He recalled that as a boy of 12, he accompanied his family on an ocean cruise. During the day, he and his brother were allowed to run all over the ship, but the family gathered each night for dinner together. The menu had many delicious entrées to choose from, and it was possible to order things that were not on the menu, as long as the ingredients were available in the kitchen. Faced with that extensive menu of possibilities, Sheets recalled that every night he ordered a hot dog, French fries and cold milk. On the last night, as the waiter whisked away his empty plate and silverware, he placed a fork back on the table. Sheets tried to get the waiter to take the fork, but the waiter said, keep the fork, the best is yet to come. Soon the waiters brought out great trays filled with Baked Alaska for each diner.
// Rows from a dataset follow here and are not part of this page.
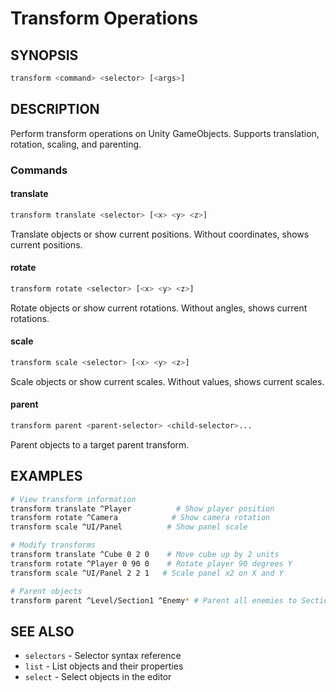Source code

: # Transform Operations

## SYNOPSIS
```bash
transform <command> <selector> [<args>]
```

## DESCRIPTION
Perform transform operations on Unity GameObjects. Supports translation, rotation, scaling, and parenting.

### Commands

#### translate
```bash
transform translate <selector> [<x> <y> <z>]
```
Translate objects or show current positions. Without coordinates, shows current positions.

#### rotate
```bash
transform rotate <selector> [<x> <y> <z>]
```
Rotate objects or show current rotations. Without angles, shows current rotations.

#### scale
```bash
transform scale <selector> [<x> <y> <z>]
```
Scale objects or show current scales. Without values, shows current scales.

#### parent
```bash
transform parent <parent-selector> <child-selector>...
```
Parent objects to a target parent transform.

## EXAMPLES
```bash
# View transform information
transform translate ^Player          # Show player position
transform rotate ^Camera            # Show camera rotation
transform scale ^UI/Panel          # Show panel scale

# Modify transforms
transform translate ^Cube 0 2 0    # Move cube up by 2 units
transform rotate ^Player 0 90 0    # Rotate player 90 degrees Y
transform scale ^UI/Panel 2 2 1   # Scale panel x2 on X and Y

# Parent objects
transform parent ^Level/Section1 ^Enemy* # Parent all enemies to Section1
```

## SEE ALSO
- `selectors` - Selector syntax reference
- `list` - List objects and their properties
- `select` - Select objects in the editor
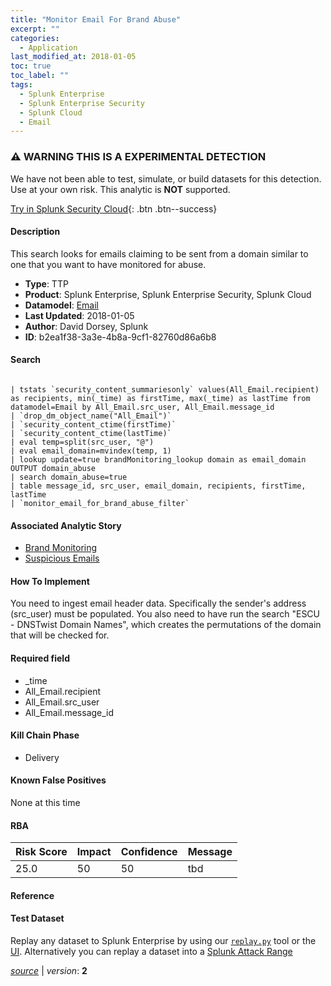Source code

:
 ```yaml
---
title: "Monitor Email For Brand Abuse"
excerpt: ""
categories:
  - Application
last_modified_at: 2018-01-05
toc: true
toc_label: ""
tags:
  - Splunk Enterprise
  - Splunk Enterprise Security
  - Splunk Cloud
  - Email
---
```


### ⚠️ WARNING THIS IS A EXPERIMENTAL DETECTION
We have not been able to test, simulate, or build datasets for this detection. Use at your own risk. This analytic is **NOT** supported.


[Try in Splunk Security Cloud](https://www.splunk.com/en_us/cyber-security.html){: .btn .btn--success}

#### Description

This search looks for emails claiming to be sent from a domain similar to one that you want to have monitored for abuse.

- **Type**: TTP
- **Product**: Splunk Enterprise, Splunk Enterprise Security, Splunk Cloud
- **Datamodel**: [Email](https://docs.splunk.com/Documentation/CIM/latest/User/Email)
- **Last Updated**: 2018-01-05
- **Author**: David Dorsey, Splunk
- **ID**: b2ea1f38-3a3e-4b8a-9cf1-82760d86a6b8

#### Search

```

| tstats `security_content_summariesonly` values(All_Email.recipient) as recipients, min(_time) as firstTime, max(_time) as lastTime from datamodel=Email by All_Email.src_user, All_Email.message_id 
| `drop_dm_object_name("All_Email")` 
| `security_content_ctime(firstTime)` 
| `security_content_ctime(lastTime)` 
| eval temp=split(src_user, "@") 
| eval email_domain=mvindex(temp, 1) 
| lookup update=true brandMonitoring_lookup domain as email_domain OUTPUT domain_abuse 
| search domain_abuse=true 
| table message_id, src_user, email_domain, recipients, firstTime, lastTime 
| `monitor_email_for_brand_abuse_filter`
```

#### Associated Analytic Story
* [Brand Monitoring](/stories/brand_monitoring)
* [Suspicious Emails](/stories/suspicious_emails)


#### How To Implement
You need to ingest email header data. Specifically the sender&#39;s address (src_user) must be populated.  You also need to have run the search &#34;ESCU - DNSTwist Domain Names&#34;, which creates the permutations of the domain that will be checked for.

#### Required field
* _time
* All_Email.recipient
* All_Email.src_user
* All_Email.message_id


#### Kill Chain Phase
* Delivery


#### Known False Positives
None at this time


#### RBA

| Risk Score  | Impact      | Confidence   | Message      |
| ----------- | ----------- |--------------|--------------|
| 25.0 | 50 | 50 | tbd |




#### Reference


#### Test Dataset
Replay any dataset to Splunk Enterprise by using our [`replay.py`](https://github.com/splunk/attack_data#using-replaypy) tool or the [UI](https://github.com/splunk/attack_data#using-ui).
Alternatively you can replay a dataset into a [Splunk Attack Range](https://github.com/splunk/attack_range#replay-dumps-into-attack-range-splunk-server)




[*source*](https://github.com/splunk/security_content/tree/develop/detections/experimental/application/monitor_email_for_brand_abuse.yml) \| *version*: **2**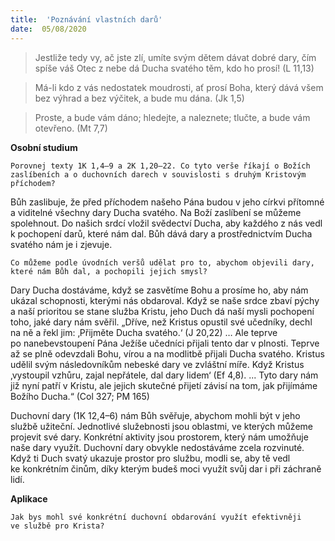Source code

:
 ```yaml
---
title:  'Poznávání vlastních darů'
date:  05/08/2020
---
```


> <p></p>
> Jestliže tedy vy, ač jste zlí, umíte svým dětem dávat dobré dary, čím spíše váš Otec z nebe dá Ducha svatého těm, kdo ho prosí! (L 11,13)

> <p></p>
> Má-li kdo z vás nedostatek moudrosti, ať prosí Boha, který dává všem bez výhrad a bez výčitek, a bude mu dána. (Jk 1,5)

> <p></p>
> Proste, a bude vám dáno; hledejte, a naleznete; tlučte, a bude vám otevřeno. (Mt 7,7)

**Osobní studium**

`Porovnej texty 1K 1,4–9 a 2K 1,20–22. Co tyto verše říkají o Božích zaslíbeních a o duchovních darech v souvislosti s druhým Kristovým příchodem?`

Bůh zaslibuje, že před příchodem našeho Pána budou v jeho církvi přítomné a viditelné všechny dary Ducha svatého. Na Boží zaslíbení se můžeme spolehnout. Do našich srdcí vložil svědectví Ducha, aby každého z nás vedl k pochopení darů, které nám dal. Bůh dává dary a prostřednictvím Ducha svatého nám je i zjevuje.

`Co můžeme podle úvodních veršů udělat pro to, abychom objevili dary, které nám Bůh dal, a pochopili jejich smysl?`

Dary Ducha dostáváme, když se zasvětíme Bohu a prosíme ho, aby nám ukázal schopnosti, kterými nás obdaroval. Když se naše srdce zbaví pýchy a naší prioritou se stane služba Kristu, jeho Duch dá naší mysli pochopení toho, jaké dary nám svěřil. „Dříve, než Kristus opustil své učedníky, dechl na ně a řekl jim: ‚Přijměte Ducha svatého.‘ (J 20,22) … Ale teprve po nanebevstoupení Pána Ježíše učedníci přijali tento dar v plnosti. Teprve až se plně odevzdali Bohu, vírou a na modlitbě přijali Ducha svatého. Kristus udělil svým následovníkům nebeské dary ve zvláštní míře. Když Kristus ‚vystoupil vzhůru, zajal nepřátele, dal dary lidem‘ (Ef 4,8). ... Tyto dary nám již nyní patří v Kristu, ale jejich skutečné přijetí závisí na tom, jak přijímáme Božího Ducha.“ (Col 327; PM 165)

Duchovní dary (1K 12,4–6) nám Bůh svěřuje, abychom mohli být v jeho službě užiteční. Jednotlivé služebnosti jsou oblastmi, ve kterých můžeme projevit své dary. Konkrétní aktivity jsou prostorem, který nám umožňuje naše dary využít. Duchovní dary obvykle nedostáváme zcela rozvinuté. Když ti Duch svatý ukazuje prostor pro službu, modli se, aby tě vedl ke konkrétním činům, díky kterým budeš moci využít svůj dar i při záchraně lidí.

**Aplikace**

`Jak bys mohl své konkrétní duchovní obdarování využít efektivněji ve službě pro Krista?`
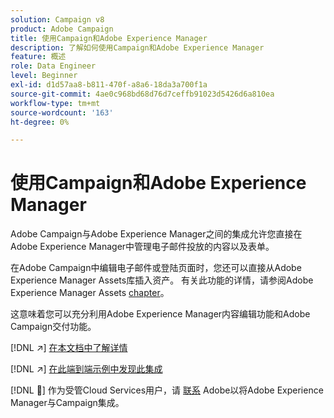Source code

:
 ```yaml
---
solution: Campaign v8
product: Adobe Campaign
title: 使用Campaign和Adobe Experience Manager
description: 了解如何使用Campaign和Adobe Experience Manager
feature: 概述
role: Data Engineer
level: Beginner
exl-id: d1d57aa8-b811-470f-a8a6-18da3a700f1a
source-git-commit: 4ae0c968bd68d76d7ceffb91023d5426d6a810ea
workflow-type: tm+mt
source-wordcount: '163'
ht-degree: 0%

---
```


# 使用Campaign和Adobe Experience Manager

Adobe Campaign与Adobe Experience Manager之间的集成允许您直接在Adobe Experience Manager中管理电子邮件投放的内容以及表单。

在Adobe Campaign中编辑电子邮件或登陆页面时，您还可以直接从Adobe Experience Manager Assets库插入资产。 有关此功能的详情，请参阅Adobe Experience Manager Assets [chapter](https://experienceleague.adobe.com/docs/experience-manager-cloud-service/assets/overview.html)。

这意味着您可以充分利用Adobe Experience Manager内容编辑功能和Adobe Campaign交付功能。

[!DNL :arrow_upper_right:] [在本文档中了解详情](https://experienceleague.adobe.com/docs/experience-manager-65/administering/integration/campaignonpremise.html?lang=en#aem-and-adobe-campaign-integration-workflow)

[!DNL :arrow_upper_right:] [在此端到端示例中发现此集成](https://experienceleague.adobe.com/docs/campaign-classic/using/integrating-with-adobe-experience-cloud/adobe-experience-manager/creating-an-experience-manager-newsletter.html?lang=en#integrating-with-adobe-experience-cloud)

[!DNL :speech_balloon:] 作为受管Cloud Services用户，请 [联系](../start/campaign-faq.md#support) Adobe以将Adobe Experience Manager与Campaign集成。

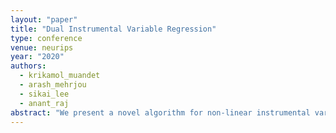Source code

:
 ```yaml
---
layout: "paper"
title: "Dual Instrumental Variable Regression"
type: conference
venue: neurips
year: "2020"
authors:
  - krikamol_muandet
  - arash_mehrjou
  - sikai_lee
  - anant_raj
abstract: "We present a novel algorithm for non-linear instrumental variable (IV) regression, DualIV, which simplifies traditional two-stage methods via a dual formulation. Inspired by problems in stochastic programming, we show that two-stage procedures for non-linear IV regression can be reformulated as a convex-concave saddle-point problem. Our formulation enables us to circumvent the first-stage regression which is a potential bottleneck in real-world applications. We develop a simple kernel-based algorithm with an analytic solution based on this formulation. Empirical results show that we are competitive to existing, more complicated algorithms for non-linear instrumental variable regression."
---
```

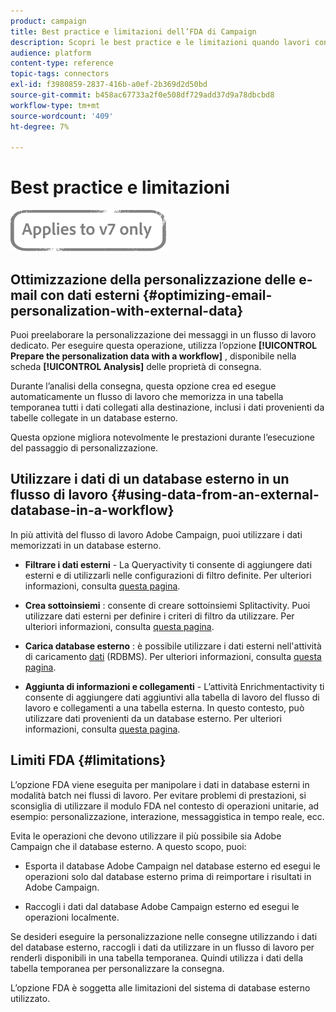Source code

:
 ```yaml
---
product: campaign
title: Best practice e limitazioni dell’FDA di Campaign
description: Scopri le best practice e le limitazioni quando lavori con un database esterno (FDA)
audience: platform
content-type: reference
topic-tags: connectors
exl-id: f3980859-2837-416b-a0ef-2b369d2d50bd
source-git-commit: b458ac67733a2f0e508df729add37d9a78dbcbd8
workflow-type: tm+mt
source-wordcount: '409'
ht-degree: 7%

---
```


# Best practice e limitazioni

![](../../assets/v7-only.svg)

## Ottimizzazione della personalizzazione delle e-mail con dati esterni {#optimizing-email-personalization-with-external-data}

Puoi preelaborare la personalizzazione dei messaggi in un flusso di lavoro dedicato. Per eseguire questa operazione, utilizza l’opzione **[!UICONTROL Prepare the personalization data with a workflow]** , disponibile nella scheda **[!UICONTROL Analysis]** delle proprietà di consegna.

Durante l’analisi della consegna, questa opzione crea ed esegue automaticamente un flusso di lavoro che memorizza in una tabella temporanea tutti i dati collegati alla destinazione, inclusi i dati provenienti da tabelle collegate in un database esterno.

Questa opzione migliora notevolmente le prestazioni durante l’esecuzione del passaggio di personalizzazione.

## Utilizzare i dati di un database esterno in un flusso di lavoro {#using-data-from-an-external-database-in-a-workflow}

In più attività del flusso di lavoro Adobe Campaign, puoi utilizzare i dati memorizzati in un database esterno.

* **Filtrare i dati esterni**  - La  [](../../workflow/using/targeting-data.md#selecting-data) Queryactivity ti consente di aggiungere dati esterni e di utilizzarli nelle configurazioni di filtro definite. Per ulteriori informazioni, consulta [questa pagina](../../workflow/using/targeting-data.md#selecting-data).

* **Crea sottoinsiemi** : consente di creare sottoinsiemi  [](../../workflow/using/split.md) Splitactivity. Puoi utilizzare dati esterni per definire i criteri di filtro da utilizzare. Per ulteriori informazioni, consulta [questa pagina](../../workflow/using/split.md).

* **Carica database esterno** : è possibile utilizzare i dati esterni nell&#39;attività di caricamento  [dati](../../workflow/using/data-loading--rdbms-.md)  (RDBMS). Per ulteriori informazioni, consulta [questa pagina](../../workflow/using/data-loading--rdbms-.md).

* **Aggiunta di informazioni e collegamenti**  - L’attività  [](../../workflow/using/enrichment.md) Enrichmentactivity ti consente di aggiungere dati aggiuntivi alla tabella di lavoro del flusso di lavoro e collegamenti a una tabella esterna. In questo contesto, può utilizzare dati provenienti da un database esterno. Per ulteriori informazioni, consulta [questa pagina](../../workflow/using/enrichment.md).

## Limiti FDA {#limitations}

L’opzione FDA viene eseguita per manipolare i dati in database esterni in modalità batch nei flussi di lavoro. Per evitare problemi di prestazioni, si sconsiglia di utilizzare il modulo FDA nel contesto di operazioni unitarie, ad esempio: personalizzazione, interazione, messaggistica in tempo reale, ecc.

Evita le operazioni che devono utilizzare il più possibile sia Adobe Campaign che il database esterno. A questo scopo, puoi:

* Esporta il database Adobe Campaign nel database esterno ed esegui le operazioni solo dal database esterno prima di reimportare i risultati in Adobe Campaign.

* Raccogli i dati dal database Adobe Campaign esterno ed esegui le operazioni localmente.

Se desideri eseguire la personalizzazione nelle consegne utilizzando i dati del database esterno, raccogli i dati da utilizzare in un flusso di lavoro per renderli disponibili in una tabella temporanea. Quindi utilizza i dati della tabella temporanea per personalizzare la consegna.

L’opzione FDA è soggetta alle limitazioni del sistema di database esterno utilizzato.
“Why don’t we say that more often?” he asked, “Why don’t we think the best is yet to come? Is life so good we can’t expect any better?”
Maybe pastors are in the dream appointment and can’t think that it can get any better. Or the church is doing well, growing, with vibrant groups and outreach, and you think it can’t get any better. Or at the other end of the spectrum, a church is struggling with problems and declining membership, and it wonders if the best is yet to come. “I can’t help but wonder if the people who haven’t met Jesus are just as confused,” Sheets said, “How can you not think the best is yet to come? Aren’t you the ‘heaven is for real’ people? Doesn’t it get better? they ask.”
Sheets said the Bible tells us the best is yet to come. Revelation 21 describes a new heaven and a new earth, a description of the best that is yet to come. In verse 4 it says that God will wipe every tear from our eyes, death will be no more. Mourning and crying and pain will be no more. “If that reading doesn’t help us believe the best is coming in the next life, I don’t know what will. It gives me hope that we will be reunited with those who have gone from this life to the next,” he said.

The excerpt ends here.